Archive for May, 2010

Although it may be blasphemous for me to say this since I am a snow-loving skier, spring is my favorite season.  The world feels like it is waking up.  Critters start to move around more, and everything in nature seems happy to be alive.  I start to see ducks paddling about in half-flooded yards, and woodchucks basking in the sunshine.  Even the inevitable rainstorms and resulting mud are welcome signs for me.  Following a downpour, I can almost watch the plants grow.  The earliest flowers, such as Coltsfoot, emerge alongside melting snow patches, and the budding trees create a verdant carpet inching up the mountainsides day by day.  As spring matures into summer, the Vermont landscape could be described a sponge painting with dabs of every possible shade of green, from yellowy birch to dark pine.

I must admit that I missed a couple of weeks of spring in the northeast to witness the wonders of the west.  I flew out to Colorado to visit fellow biathletes Lanny and Tracy Barnes in their hometown of Durango.  Another of our teammates, Andrea Mayo, who trains with the Maine Winter Sports Center, came along too.  The Barnes shared their love of all things outdoors with us, including  fishing, turkey hunting, hiking, hot springs, and mountain biking.  One day we journeyed over to Mesa Verde National Park and toured the ancient cliff dwellings in a snowstorm.  We spend a week camping high on a mountain pass so we could access the snowpack for crust-skiing before the sun softened it midmorning.  When we weren’t busy skiing or biking, we went treasure hunting.  We bushwhacked in search of deer and elk antler sheds, and we walked under the lift lines at Purgatory Mountain Resort looking for goggles, poles, cameras, and iPods dropped by alpine skiers during the winter.  Sometime in the next few years, the Barnes and I dream of unicycling in the famous Iron Horse bike race, which climbs over the 2 passes between Durango and Silverton, CO.   One afternoon, I started my training for this future adventure by unicycling up Coal Bank Pass.

Partway through my Colorado trip, I got some very exciting news.  I’ve been accepted onto the Green Racing Project’s (GRP) ski team, based out of Craftsbury, Vermont.   I’m psyched to move back to Vermont’s Northeast Kingdom, where I’ll continue to train as a biathlete.   I’m still on the National Biathlon Team (and will travel to several National Team training camps), but as a GRP athlete, I’ll lead a more balanced lifestyle that allows me to contribute to the local community.  A couple of years ago, the Craftsbury Outdoor Center revised it’s mission statement to “promote participation and excellence in lifelong  sports,” such as skiing, and to “use and teach sustainable practices.”  As a GRP athlete, I’ll be working on projects related to the Center’s mission.  Some projects I may be part of include maintaining a garden for the dining hall, planning a Kingdom Lakes Trail network through nearby towns, building maple sugaring facilities, starting an orchard, improving the biathlon range, and replacing the Center’s heating system with a more sustainable boiler unit.  The lifestyle of a professional athlete can be quite bland outside of training and this is something I have struggled with the last couple years.  I think being part of the GRP will be intellectually engaging, and provide me with a meaningful focus to balance all the training and racing.  For more information about the GRP, check it out: http://www.craftsbury.com/grp/grp/home.htm

Our crazy crew in Durango (from L to R, me, Lanny Barnes, Tracy Barnes, and Andrea Mayo, photo courtesy of Lanny)

My first ever broken ski.

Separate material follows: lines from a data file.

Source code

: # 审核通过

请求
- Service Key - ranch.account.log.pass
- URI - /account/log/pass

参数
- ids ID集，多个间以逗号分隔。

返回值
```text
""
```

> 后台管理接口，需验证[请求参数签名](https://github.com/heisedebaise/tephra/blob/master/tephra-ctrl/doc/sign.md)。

We spent hours finding jumps in the crusty snow. I guess I shouldn’t have been too surprised when I busted a ski (check out my right ski, behind the foot). Luckily, it was an old beater pair that I’d had for 10 years.

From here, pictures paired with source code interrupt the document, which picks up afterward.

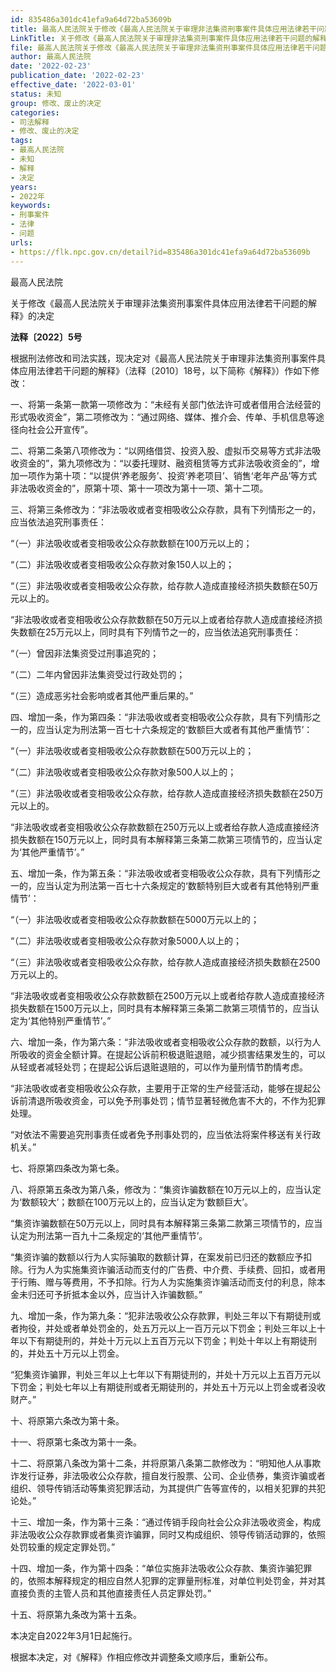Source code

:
 ```yaml
---
id: 835486a301dc41efa9a64d72ba53609b
title: 最高人民法院关于修改《最高人民法院关于审理非法集资刑事案件具体应用法律若干问题的解释》的决定
LinkTitle: 关于修改《最高人民法院关于审理非法集资刑事案件具体应用法律若干问题的解释》的决定（2022）
file: 最高人民法院关于修改《最高人民法院关于审理非法集资刑事案件具体应用法律若干问题的解释》的决定_20220223_835486a301dc41efa9a64d72ba53609b.docx
author: 最高人民法院
date: '2022-02-23'
publication_date: '2022-02-23'
effective_date: '2022-03-01'
status: 未知
group: 修改、废止的决定
categories:
- 司法解释
- 修改、废止的决定
tags:
- 最高人民法院
- 未知
- 解释
- 决定
years:
- 2022年
keywords:
- 刑事案件
- 法律
- 问题
urls:
- https://flk.npc.gov.cn/detail?id=835486a301dc41efa9a64d72ba53609b
---
```


最高人民法院

关于修改《最高人民法院关于审理非法集资刑事案件具体应用法律若干问题的解释》的决定

**法释〔2022〕5号**

根据刑法修改和司法实践，现决定对《最高人民法院关于审理非法集资刑事案件具体应用法律若干问题的解释》（法释〔2010〕18号，以下简称《解释》）作如下修改：

一、将第一条第一款第一项修改为：“未经有关部门依法许可或者借用合法经营的形式吸收资金”，第二项修改为：“通过网络、媒体、推介会、传单、手机信息等途径向社会公开宣传”。

二、将第二条第八项修改为：“以网络借贷、投资入股、虚拟币交易等方式非法吸收资金的”，第九项修改为：“以委托理财、融资租赁等方式非法吸收资金的”，增加一项作为第十项：“以提供‘养老服务’、投资‘养老项目’、销售‘老年产品’等方式非法吸收资金的”，原第十项、第十一项改为第十一项、第十二项。

三、将第三条修改为：“非法吸收或者变相吸收公众存款，具有下列情形之一的，应当依法追究刑事责任：

“（一）非法吸收或者变相吸收公众存款数额在100万元以上的；

“（二）非法吸收或者变相吸收公众存款对象150人以上的；

“（三）非法吸收或者变相吸收公众存款，给存款人造成直接经济损失数额在50万元以上的。

“非法吸收或者变相吸收公众存款数额在50万元以上或者给存款人造成直接经济损失数额在25万元以上，同时具有下列情节之一的，应当依法追究刑事责任：

“（一）曾因非法集资受过刑事追究的；

“（二）二年内曾因非法集资受过行政处罚的；

“（三）造成恶劣社会影响或者其他严重后果的。”

四、增加一条，作为第四条：“非法吸收或者变相吸收公众存款，具有下列情形之一的，应当认定为刑法第一百七十六条规定的‘数额巨大或者有其他严重情节’：

“（一）非法吸收或者变相吸收公众存款数额在500万元以上的；

“（二）非法吸收或者变相吸收公众存款对象500人以上的；

“（三）非法吸收或者变相吸收公众存款，给存款人造成直接经济损失数额在250万元以上的。

“非法吸收或者变相吸收公众存款数额在250万元以上或者给存款人造成直接经济损失数额在150万元以上，同时具有本解释第三条第二款第三项情节的，应当认定为‘其他严重情节’。”

五、增加一条，作为第五条：“非法吸收或者变相吸收公众存款，具有下列情形之一的，应当认定为刑法第一百七十六条规定的‘数额特别巨大或者有其他特别严重情节’：

“（一）非法吸收或者变相吸收公众存款数额在5000万元以上的；

“（二）非法吸收或者变相吸收公众存款对象5000人以上的；

“（三）非法吸收或者变相吸收公众存款，给存款人造成直接经济损失数额在2500万元以上的。

“非法吸收或者变相吸收公众存款数额在2500万元以上或者给存款人造成直接经济损失数额在1500万元以上，同时具有本解释第三条第二款第三项情节的，应当认定为‘其他特别严重情节’。”

六、增加一条，作为第六条：“非法吸收或者变相吸收公众存款的数额，以行为人所吸收的资金全额计算。在提起公诉前积极退赃退赔，减少损害结果发生的，可以从轻或者减轻处罚；在提起公诉后退赃退赔的，可以作为量刑情节酌情考虑。

“非法吸收或者变相吸收公众存款，主要用于正常的生产经营活动，能够在提起公诉前清退所吸收资金，可以免予刑事处罚；情节显著轻微危害不大的，不作为犯罪处理。

“对依法不需要追究刑事责任或者免予刑事处罚的，应当依法将案件移送有关行政机关。”

七、将原第四条改为第七条。

八、将原第五条改为第八条，修改为：“集资诈骗数额在10万元以上的，应当认定为‘数额较大’；数额在100万元以上的，应当认定为‘数额巨大’。

“集资诈骗数额在50万元以上，同时具有本解释第三条第二款第三项情节的，应当认定为刑法第一百九十二条规定的‘其他严重情节’。

“集资诈骗的数额以行为人实际骗取的数额计算，在案发前已归还的数额应予扣除。行为人为实施集资诈骗活动而支付的广告费、中介费、手续费、回扣，或者用于行贿、赠与等费用，不予扣除。行为人为实施集资诈骗活动而支付的利息，除本金未归还可予折抵本金以外，应当计入诈骗数额。”

九、增加一条，作为第九条：“犯非法吸收公众存款罪，判处三年以下有期徒刑或者拘役，并处或者单处罚金的，处五万元以上一百万元以下罚金；判处三年以上十年以下有期徒刑的，并处十万元以上五百万元以下罚金；判处十年以上有期徒刑的，并处五十万元以上罚金。

“犯集资诈骗罪，判处三年以上七年以下有期徒刑的，并处十万元以上五百万元以下罚金；判处七年以上有期徒刑或者无期徒刑的，并处五十万元以上罚金或者没收财产。”

十、将原第六条改为第十条。

十一、将原第七条改为第十一条。

十二、将原第八条改为第十二条，并将原第八条第二款修改为：“明知他人从事欺诈发行证券，非法吸收公众存款，擅自发行股票、公司、企业债券，集资诈骗或者组织、领导传销活动等集资犯罪活动，为其提供广告等宣传的，以相关犯罪的共犯论处。”

十三、增加一条，作为第十三条：“通过传销手段向社会公众非法吸收资金，构成非法吸收公众存款罪或者集资诈骗罪，同时又构成组织、领导传销活动罪的，依照处罚较重的规定定罪处罚。”

十四、增加一条，作为第十四条：“单位实施非法吸收公众存款、集资诈骗犯罪的，依照本解释规定的相应自然人犯罪的定罪量刑标准，对单位判处罚金，并对其直接负责的主管人员和其他直接责任人员定罪处罚。”

十五、将原第九条改为第十五条。

本决定自2022年3月1日起施行。

根据本决定，对《解释》作相应修改并调整条文顺序后，重新公布。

Mesa Verde's Park Ranger Jo shows us Cliff Palace and describes the Ancestral Pueblo Peoples that lived there. They ate wild game, as well as corns beans, and squash farmed on the plateau above, and they found spring water under the cliffs. Very few of the inhabitants survived past age 30- I guess I'd already be past my prime.

Learning about turkey hunting and trying out the 12-gauge. (Photo: Lanny Barnes)

Who are those turkeys anyway???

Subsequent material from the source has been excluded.